気持ちよくて、口を開けながらぼーっと天井を眺めているのは注意。しずくが落ちてきて、顔に当たりました。酸っぱい!しずくが目に入ると大変に痛そう。「口を開けながらボーッと見上げないでください(Please do not…)」というような注意書きは、今のところ…見当たりません。

夜の8時から9時までと、朝の8時から9時までは、女性専用の時間です。5分前になると、屈強な従業員の方が、男性陣の追い出しに掛かります。大浴場での声がけ、見回りで顔のチェック(女性顔なら見落とされる?)、さらには男性脱衣場では、勢いよく電気掃除機をかけて掃除を始めます。男性陣は、おたおたと飛び出すほかにありません。まるで、女性の平和は私が守る!と言っているようでした。
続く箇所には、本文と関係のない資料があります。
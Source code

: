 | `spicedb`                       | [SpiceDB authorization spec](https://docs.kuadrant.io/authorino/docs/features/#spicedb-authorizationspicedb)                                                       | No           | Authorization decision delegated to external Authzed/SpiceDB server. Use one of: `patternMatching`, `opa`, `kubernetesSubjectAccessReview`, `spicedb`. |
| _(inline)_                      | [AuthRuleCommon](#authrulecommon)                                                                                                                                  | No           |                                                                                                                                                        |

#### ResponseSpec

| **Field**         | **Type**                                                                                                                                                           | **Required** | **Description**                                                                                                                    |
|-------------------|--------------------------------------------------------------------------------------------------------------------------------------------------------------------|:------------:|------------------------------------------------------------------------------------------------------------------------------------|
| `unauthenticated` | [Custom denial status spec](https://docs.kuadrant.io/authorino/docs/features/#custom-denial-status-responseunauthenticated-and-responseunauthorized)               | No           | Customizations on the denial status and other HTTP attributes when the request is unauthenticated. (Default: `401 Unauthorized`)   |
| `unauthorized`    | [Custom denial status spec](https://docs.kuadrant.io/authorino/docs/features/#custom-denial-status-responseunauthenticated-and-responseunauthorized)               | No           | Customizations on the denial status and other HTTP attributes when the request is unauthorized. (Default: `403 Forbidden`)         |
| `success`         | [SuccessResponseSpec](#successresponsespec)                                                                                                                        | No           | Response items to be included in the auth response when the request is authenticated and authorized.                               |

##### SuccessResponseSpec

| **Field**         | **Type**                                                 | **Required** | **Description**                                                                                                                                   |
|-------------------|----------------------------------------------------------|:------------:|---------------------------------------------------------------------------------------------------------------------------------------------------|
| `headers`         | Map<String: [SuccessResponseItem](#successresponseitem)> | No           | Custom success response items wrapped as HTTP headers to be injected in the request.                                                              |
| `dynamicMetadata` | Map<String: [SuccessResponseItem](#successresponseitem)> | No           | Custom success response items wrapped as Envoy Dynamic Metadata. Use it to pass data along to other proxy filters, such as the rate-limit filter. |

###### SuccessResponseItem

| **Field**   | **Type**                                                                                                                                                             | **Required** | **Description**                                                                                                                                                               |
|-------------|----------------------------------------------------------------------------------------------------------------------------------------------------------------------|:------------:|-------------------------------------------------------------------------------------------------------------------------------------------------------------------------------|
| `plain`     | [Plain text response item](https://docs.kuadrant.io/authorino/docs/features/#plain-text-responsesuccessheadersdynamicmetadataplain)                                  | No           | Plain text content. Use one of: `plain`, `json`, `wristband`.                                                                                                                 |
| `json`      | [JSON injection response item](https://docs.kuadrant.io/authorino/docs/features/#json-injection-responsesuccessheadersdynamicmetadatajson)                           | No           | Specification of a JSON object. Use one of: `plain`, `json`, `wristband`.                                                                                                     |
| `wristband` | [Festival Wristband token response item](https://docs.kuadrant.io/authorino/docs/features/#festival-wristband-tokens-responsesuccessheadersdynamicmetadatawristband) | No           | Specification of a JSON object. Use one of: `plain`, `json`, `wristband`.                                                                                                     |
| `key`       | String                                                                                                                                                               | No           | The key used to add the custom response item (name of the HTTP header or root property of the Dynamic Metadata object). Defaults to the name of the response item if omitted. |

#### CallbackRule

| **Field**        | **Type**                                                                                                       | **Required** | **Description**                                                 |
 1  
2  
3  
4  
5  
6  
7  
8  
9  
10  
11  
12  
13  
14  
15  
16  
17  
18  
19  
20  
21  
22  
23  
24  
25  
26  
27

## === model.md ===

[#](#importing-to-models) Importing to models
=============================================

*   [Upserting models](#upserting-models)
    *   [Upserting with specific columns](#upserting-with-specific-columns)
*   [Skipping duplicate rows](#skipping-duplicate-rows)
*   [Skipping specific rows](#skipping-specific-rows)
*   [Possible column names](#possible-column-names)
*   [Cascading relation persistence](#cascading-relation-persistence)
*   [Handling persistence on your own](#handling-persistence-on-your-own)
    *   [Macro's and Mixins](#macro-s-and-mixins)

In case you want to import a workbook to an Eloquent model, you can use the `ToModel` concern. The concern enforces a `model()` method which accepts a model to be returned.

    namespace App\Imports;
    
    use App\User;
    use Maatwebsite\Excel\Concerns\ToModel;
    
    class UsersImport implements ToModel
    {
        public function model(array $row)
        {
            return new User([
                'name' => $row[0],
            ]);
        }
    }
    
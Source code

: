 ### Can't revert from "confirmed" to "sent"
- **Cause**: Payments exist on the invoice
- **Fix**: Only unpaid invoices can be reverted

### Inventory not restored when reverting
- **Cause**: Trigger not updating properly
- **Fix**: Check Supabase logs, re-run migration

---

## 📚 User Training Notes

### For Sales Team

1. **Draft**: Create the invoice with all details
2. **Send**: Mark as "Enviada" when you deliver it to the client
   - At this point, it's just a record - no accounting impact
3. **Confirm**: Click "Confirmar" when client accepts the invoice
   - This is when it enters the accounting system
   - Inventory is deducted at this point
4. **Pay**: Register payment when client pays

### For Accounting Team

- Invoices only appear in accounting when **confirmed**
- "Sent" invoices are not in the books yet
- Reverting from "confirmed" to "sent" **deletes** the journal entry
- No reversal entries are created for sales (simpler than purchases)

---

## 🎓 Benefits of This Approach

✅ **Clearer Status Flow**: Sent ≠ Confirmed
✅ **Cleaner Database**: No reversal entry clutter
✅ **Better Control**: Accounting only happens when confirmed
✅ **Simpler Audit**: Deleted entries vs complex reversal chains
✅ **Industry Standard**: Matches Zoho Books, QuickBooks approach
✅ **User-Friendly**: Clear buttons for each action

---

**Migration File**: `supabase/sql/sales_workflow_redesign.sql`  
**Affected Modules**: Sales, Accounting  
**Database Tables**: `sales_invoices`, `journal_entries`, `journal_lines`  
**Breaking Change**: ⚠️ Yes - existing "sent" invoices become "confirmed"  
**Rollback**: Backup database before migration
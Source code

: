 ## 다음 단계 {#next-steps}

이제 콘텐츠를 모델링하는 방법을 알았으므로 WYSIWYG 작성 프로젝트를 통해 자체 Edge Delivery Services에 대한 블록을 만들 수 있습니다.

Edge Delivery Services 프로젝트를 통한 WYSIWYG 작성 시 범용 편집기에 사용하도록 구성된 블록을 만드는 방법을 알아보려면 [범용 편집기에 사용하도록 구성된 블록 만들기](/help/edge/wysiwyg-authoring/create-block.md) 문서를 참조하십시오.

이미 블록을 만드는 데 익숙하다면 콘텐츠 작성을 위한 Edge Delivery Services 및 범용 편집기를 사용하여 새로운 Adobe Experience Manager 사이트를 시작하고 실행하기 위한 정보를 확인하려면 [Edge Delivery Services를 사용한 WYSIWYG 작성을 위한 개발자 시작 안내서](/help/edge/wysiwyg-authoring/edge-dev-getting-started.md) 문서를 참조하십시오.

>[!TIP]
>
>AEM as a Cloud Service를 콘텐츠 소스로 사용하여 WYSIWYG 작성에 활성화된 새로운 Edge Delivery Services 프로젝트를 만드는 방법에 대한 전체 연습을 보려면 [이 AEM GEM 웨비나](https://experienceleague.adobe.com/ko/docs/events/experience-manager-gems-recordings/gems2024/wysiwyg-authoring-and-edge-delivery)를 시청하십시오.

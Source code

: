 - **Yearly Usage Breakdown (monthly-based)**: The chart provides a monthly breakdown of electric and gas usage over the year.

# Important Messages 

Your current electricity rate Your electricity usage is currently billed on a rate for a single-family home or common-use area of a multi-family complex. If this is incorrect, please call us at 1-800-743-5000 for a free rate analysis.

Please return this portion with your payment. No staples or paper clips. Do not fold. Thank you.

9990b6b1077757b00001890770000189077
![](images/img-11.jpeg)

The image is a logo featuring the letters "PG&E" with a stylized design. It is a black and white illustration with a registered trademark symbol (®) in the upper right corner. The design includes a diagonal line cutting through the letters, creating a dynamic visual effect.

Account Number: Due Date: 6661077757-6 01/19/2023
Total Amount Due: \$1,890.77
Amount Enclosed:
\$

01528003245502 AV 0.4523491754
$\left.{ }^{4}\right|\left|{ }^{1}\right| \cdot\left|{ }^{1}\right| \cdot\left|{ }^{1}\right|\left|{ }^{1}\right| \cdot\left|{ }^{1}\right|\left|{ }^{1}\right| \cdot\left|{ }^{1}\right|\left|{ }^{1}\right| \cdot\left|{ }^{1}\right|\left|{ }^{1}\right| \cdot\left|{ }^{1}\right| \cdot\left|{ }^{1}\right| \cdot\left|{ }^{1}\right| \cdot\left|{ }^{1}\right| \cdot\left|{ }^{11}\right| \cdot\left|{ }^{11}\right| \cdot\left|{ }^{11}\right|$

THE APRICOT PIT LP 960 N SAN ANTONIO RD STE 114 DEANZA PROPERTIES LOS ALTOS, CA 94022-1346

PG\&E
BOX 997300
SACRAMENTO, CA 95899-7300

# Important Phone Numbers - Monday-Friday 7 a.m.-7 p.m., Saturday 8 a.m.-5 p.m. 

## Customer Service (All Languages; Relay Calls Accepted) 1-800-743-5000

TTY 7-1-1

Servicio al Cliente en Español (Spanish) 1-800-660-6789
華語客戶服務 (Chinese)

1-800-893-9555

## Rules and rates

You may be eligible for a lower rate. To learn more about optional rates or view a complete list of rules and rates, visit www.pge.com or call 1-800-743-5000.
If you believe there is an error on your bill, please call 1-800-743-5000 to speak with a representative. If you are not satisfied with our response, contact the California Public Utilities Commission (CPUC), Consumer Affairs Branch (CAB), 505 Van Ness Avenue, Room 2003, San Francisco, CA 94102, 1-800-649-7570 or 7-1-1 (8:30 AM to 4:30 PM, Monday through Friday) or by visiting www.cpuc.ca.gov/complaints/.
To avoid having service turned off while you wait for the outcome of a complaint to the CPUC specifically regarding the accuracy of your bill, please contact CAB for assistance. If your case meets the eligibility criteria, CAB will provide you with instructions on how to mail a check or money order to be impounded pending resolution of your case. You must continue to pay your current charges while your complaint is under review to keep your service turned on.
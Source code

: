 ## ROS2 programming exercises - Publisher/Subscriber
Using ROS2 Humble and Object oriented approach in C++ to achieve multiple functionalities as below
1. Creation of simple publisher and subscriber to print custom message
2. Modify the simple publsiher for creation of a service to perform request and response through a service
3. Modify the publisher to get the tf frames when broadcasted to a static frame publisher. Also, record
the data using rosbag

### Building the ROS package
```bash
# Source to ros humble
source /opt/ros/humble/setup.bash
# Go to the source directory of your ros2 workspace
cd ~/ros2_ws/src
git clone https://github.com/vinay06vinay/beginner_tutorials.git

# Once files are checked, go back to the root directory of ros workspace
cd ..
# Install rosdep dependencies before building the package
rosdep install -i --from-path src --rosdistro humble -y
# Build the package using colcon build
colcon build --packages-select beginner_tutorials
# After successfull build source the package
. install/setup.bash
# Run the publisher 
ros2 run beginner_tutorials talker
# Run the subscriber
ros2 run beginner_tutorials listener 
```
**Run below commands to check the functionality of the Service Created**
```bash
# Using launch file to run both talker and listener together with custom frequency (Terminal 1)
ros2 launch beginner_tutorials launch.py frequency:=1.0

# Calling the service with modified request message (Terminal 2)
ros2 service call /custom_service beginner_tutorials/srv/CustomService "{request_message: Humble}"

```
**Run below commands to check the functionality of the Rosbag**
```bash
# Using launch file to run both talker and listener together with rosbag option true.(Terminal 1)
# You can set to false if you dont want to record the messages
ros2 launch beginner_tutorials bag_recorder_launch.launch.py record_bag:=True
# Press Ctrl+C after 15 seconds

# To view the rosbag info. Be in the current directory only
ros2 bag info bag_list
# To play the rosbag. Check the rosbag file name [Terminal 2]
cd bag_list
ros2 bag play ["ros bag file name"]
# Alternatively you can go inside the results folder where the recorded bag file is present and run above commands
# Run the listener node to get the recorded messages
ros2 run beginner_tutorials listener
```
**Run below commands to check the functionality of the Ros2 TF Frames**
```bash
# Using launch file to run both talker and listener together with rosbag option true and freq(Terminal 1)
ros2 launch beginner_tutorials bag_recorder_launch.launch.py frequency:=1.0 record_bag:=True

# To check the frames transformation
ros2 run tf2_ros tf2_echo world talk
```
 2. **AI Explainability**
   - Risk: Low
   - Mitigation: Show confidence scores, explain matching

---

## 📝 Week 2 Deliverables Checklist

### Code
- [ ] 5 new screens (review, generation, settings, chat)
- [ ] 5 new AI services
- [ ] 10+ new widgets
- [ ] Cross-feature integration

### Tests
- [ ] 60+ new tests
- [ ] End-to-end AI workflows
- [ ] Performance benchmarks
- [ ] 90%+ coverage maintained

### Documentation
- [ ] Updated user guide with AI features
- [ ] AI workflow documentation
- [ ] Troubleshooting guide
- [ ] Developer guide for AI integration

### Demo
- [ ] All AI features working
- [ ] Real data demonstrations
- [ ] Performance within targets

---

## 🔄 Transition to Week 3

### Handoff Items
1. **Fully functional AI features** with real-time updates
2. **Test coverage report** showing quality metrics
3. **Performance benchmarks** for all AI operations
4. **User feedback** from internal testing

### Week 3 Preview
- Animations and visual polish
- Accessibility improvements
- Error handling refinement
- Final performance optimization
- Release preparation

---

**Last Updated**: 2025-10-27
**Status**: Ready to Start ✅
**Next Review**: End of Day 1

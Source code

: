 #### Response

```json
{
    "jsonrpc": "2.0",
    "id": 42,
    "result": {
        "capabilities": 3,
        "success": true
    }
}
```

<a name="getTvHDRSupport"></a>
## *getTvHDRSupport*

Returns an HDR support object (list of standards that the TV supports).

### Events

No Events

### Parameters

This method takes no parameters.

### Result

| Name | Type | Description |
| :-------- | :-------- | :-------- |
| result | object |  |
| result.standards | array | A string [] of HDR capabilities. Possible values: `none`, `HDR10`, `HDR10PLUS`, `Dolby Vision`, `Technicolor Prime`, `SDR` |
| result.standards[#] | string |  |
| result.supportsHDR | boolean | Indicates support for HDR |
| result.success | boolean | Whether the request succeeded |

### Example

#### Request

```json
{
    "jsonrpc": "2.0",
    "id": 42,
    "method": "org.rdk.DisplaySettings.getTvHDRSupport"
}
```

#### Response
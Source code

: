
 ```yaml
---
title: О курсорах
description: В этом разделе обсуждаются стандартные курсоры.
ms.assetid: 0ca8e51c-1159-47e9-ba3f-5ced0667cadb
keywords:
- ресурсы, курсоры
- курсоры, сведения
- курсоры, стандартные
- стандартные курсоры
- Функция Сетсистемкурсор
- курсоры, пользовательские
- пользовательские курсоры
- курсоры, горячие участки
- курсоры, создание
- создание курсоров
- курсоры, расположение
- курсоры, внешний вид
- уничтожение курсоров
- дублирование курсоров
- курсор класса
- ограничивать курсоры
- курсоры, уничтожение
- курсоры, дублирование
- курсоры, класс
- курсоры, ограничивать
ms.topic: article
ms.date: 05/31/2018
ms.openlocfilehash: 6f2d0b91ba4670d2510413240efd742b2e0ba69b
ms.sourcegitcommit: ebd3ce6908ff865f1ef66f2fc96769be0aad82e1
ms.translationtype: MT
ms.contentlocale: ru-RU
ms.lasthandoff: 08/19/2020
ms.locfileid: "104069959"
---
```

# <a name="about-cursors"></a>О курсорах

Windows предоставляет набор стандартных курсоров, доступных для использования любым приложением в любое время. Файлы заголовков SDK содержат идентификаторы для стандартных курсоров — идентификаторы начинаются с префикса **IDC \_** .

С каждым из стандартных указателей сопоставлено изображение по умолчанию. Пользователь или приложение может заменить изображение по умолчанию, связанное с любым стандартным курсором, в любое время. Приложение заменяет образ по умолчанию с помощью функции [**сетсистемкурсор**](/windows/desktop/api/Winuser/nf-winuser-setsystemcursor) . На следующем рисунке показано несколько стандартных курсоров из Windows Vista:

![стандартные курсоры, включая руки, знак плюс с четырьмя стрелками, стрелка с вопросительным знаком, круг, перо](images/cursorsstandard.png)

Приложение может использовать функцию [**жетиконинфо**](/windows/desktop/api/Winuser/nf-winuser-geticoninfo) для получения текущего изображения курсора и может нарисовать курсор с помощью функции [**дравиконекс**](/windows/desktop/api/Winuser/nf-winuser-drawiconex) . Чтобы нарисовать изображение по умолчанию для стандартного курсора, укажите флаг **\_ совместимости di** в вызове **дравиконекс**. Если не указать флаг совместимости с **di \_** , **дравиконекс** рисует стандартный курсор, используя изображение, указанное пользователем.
冬の八甲田山は基本的に閉山しますが、酸ヶ湯温泉までは、山道が確保されています。当日は事故があり、バスが遅れていました。4トントラックが横転して道を塞いでしまい、更にそれを強引に迂回しようとしたクルマが谷沢へ落ちたそうです(お気の毒だけど迷惑!)。朝からの大雪もあり、旅館の方いわく、「今日は随分とお客さんが少ないですね」とのことでした。

館内には湯治のための諸施設が完備しています。もちろん、高級な旅館風のお部屋も。休憩室をのぞいてみました。安楽椅子をはじめ、個性豊かな椅子たちが並んでいます。どの椅子も坐りやすいです。カウンターテーブルは檜の一本木でしょうか。平面に削られて、電源ポートもある。全館にWi-Fiが流れています。ここでなら、今はやりの「テレワーク」「働き方改革」で、ノートパソコンを広げての仕事も大歓迎です。はかどるかどうか、は別ですが…。

日帰りもできますが、2泊3日くらいの湯治の旅がちょうどよいのかもしれません。ぜひまた訪れたい、青森を代表する山奥の立派な秘湯、酸ヶ湯温泉でした。